Recorded information >>
[Start of Attachment]

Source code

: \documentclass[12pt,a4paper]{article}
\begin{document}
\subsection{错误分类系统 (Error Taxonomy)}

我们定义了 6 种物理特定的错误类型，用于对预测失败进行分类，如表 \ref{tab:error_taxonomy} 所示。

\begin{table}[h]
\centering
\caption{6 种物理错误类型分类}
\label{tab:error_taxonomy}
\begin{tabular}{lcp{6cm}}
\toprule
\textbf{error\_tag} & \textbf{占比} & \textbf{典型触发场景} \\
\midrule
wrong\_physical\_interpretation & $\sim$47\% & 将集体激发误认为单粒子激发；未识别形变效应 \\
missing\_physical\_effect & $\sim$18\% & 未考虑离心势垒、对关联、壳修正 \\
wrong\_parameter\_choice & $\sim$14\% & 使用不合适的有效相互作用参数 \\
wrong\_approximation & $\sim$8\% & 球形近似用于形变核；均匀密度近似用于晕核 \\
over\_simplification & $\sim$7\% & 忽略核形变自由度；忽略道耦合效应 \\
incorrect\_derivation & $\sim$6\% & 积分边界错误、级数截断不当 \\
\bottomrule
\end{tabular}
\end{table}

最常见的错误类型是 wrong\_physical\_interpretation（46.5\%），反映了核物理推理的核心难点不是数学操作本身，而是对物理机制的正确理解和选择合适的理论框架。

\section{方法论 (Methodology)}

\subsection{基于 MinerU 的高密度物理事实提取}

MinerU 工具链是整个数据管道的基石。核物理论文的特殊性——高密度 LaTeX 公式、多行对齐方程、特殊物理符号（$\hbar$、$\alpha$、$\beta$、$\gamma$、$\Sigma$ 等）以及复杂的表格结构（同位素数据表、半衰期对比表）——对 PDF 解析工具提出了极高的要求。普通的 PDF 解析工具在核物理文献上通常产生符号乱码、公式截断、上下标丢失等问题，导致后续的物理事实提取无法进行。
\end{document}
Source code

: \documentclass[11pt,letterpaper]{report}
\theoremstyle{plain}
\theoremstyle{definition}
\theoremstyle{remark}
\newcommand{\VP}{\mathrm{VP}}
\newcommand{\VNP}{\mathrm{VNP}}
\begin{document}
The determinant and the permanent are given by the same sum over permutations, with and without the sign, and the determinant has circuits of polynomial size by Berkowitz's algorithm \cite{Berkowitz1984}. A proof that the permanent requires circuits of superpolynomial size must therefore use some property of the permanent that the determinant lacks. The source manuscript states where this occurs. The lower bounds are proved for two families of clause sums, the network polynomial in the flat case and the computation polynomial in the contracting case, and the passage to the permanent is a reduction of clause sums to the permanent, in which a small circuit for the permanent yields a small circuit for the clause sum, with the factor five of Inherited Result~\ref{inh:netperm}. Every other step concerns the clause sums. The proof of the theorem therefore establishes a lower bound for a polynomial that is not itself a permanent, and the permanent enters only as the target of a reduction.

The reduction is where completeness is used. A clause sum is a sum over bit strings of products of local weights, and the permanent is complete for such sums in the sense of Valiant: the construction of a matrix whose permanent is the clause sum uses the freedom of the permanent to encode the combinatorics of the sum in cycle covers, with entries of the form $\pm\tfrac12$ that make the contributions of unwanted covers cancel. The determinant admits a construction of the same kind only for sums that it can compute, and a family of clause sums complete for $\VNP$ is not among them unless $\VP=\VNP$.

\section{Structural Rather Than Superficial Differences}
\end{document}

[End of Attachment]

Exercise brief >>
List, from the entries above, every line in which the word "mathrm" shows up.

Response to the task >>
\newcommand{\VP}{\mathrm{VP}}
\newcommand{\VNP}{\mathrm{VNP}}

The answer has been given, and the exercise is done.